“Who is wise? He who learns from all men” (Ben Zoma)
It’s not only one’s father who can father one.
My Uncle Herman and his wife, my mother’s sister, lived near us in Brooklyn, NY for my entire childhood. We saw each other several times a week. He was a master tailor and worked for a well-known men’s suit and coat manufacturer in New York City. He was always smiling. In fact, he radiated. Whenever we would meet, he would reach in his jacket pocket and hand me a butterscotch candy wrapped in amber-colored cellophane. I developed a lifelong fondness for them.
He loved to ”do favors”. He happily created or tailored fashions for his family, immediate and extended. He would always accompany my mother back to our apartment after a visit. He was courtly and “old school.” He was a modest man and, in all the years that she knew him, he only asked my mother for one thing. After it became clear that his wife would be unable to have a child, he asked my mother if she would name me after his mother. She agreed.

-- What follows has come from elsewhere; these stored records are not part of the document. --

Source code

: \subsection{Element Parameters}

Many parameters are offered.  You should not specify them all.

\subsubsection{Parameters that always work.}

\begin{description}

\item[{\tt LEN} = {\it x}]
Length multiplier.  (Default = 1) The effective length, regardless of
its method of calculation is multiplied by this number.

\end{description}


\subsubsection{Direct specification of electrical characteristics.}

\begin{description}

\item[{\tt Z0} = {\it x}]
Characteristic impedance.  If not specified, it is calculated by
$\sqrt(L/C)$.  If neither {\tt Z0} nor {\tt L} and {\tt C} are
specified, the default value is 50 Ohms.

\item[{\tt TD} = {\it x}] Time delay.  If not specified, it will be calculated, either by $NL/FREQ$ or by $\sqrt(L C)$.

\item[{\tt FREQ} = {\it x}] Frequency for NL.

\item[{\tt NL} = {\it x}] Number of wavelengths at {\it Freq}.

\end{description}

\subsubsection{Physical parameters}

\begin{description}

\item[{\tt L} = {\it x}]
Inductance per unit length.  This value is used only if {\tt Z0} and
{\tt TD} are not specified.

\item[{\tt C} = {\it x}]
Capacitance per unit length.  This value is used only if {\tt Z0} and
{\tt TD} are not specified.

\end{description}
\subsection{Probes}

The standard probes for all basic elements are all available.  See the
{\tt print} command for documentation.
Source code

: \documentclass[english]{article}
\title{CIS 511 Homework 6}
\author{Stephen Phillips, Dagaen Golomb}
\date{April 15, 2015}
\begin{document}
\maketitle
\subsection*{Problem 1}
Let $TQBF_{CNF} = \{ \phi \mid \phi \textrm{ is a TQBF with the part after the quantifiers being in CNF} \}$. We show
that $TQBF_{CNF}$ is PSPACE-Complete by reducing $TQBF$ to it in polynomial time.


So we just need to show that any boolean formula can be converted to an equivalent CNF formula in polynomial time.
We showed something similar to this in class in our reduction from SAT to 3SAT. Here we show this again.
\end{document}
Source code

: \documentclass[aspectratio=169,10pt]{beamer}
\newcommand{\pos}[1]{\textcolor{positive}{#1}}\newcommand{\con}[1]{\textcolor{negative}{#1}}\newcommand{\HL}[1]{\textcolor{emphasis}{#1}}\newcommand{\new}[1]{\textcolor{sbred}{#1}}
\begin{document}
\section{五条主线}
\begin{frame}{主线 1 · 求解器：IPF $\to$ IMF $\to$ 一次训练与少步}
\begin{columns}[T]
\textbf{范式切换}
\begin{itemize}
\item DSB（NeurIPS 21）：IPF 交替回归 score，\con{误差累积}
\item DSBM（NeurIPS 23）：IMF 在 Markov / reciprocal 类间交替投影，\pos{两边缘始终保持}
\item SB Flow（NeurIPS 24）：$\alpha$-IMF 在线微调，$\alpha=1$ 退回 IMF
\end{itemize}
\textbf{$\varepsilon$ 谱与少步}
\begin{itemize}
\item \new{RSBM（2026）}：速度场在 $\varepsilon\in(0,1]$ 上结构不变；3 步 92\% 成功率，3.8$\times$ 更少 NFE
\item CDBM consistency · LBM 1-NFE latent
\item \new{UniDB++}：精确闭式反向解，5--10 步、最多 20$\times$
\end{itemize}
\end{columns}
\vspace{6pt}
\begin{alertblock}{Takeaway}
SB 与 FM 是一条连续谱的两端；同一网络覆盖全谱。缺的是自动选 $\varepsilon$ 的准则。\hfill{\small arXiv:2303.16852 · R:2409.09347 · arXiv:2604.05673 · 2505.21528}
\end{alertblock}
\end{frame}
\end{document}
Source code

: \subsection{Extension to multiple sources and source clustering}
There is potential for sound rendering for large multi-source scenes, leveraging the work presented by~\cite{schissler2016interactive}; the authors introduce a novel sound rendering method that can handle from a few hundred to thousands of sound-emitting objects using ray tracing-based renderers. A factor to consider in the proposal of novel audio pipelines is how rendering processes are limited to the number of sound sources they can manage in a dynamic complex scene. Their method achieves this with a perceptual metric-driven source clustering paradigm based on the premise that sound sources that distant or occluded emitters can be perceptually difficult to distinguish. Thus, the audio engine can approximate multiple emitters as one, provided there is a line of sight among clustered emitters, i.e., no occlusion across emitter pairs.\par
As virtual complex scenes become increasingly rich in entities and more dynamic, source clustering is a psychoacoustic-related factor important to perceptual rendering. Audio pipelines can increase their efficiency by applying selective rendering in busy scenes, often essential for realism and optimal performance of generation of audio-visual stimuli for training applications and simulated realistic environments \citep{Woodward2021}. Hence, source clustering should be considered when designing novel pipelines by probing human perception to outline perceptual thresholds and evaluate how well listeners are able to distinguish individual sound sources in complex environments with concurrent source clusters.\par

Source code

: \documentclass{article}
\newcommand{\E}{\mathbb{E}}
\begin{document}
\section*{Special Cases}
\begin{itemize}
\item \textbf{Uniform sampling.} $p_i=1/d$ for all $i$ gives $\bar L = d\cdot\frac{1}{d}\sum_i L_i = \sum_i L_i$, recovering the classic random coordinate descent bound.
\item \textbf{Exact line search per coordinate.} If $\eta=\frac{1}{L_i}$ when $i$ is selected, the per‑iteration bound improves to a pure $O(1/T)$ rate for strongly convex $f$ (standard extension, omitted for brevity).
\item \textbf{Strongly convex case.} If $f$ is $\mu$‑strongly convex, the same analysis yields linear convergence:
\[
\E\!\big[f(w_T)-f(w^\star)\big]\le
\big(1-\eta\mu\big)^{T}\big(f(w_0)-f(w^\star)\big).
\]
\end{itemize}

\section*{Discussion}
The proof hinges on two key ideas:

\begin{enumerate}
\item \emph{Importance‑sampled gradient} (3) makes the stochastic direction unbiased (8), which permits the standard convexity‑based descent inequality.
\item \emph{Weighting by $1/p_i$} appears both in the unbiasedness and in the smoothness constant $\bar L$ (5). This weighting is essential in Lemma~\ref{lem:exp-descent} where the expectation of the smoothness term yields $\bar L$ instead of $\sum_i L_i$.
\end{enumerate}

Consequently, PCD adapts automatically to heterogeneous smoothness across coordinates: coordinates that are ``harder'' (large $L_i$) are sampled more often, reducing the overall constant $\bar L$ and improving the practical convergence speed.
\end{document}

I knew very little about Uncle Herman’s background. I just knew he was a kind man whose love was constant and enduring. Many years later, after he had died, I learned that he had had another wife and two sons before the war. These were things that Holocaust survivors rarely told children. They were protecting us. My uncle and people like him are ”tzaddiks” (righteous people) living among us. They never call attention to themselves. Their good deeds define them and when they pass away, they leave us with wonder.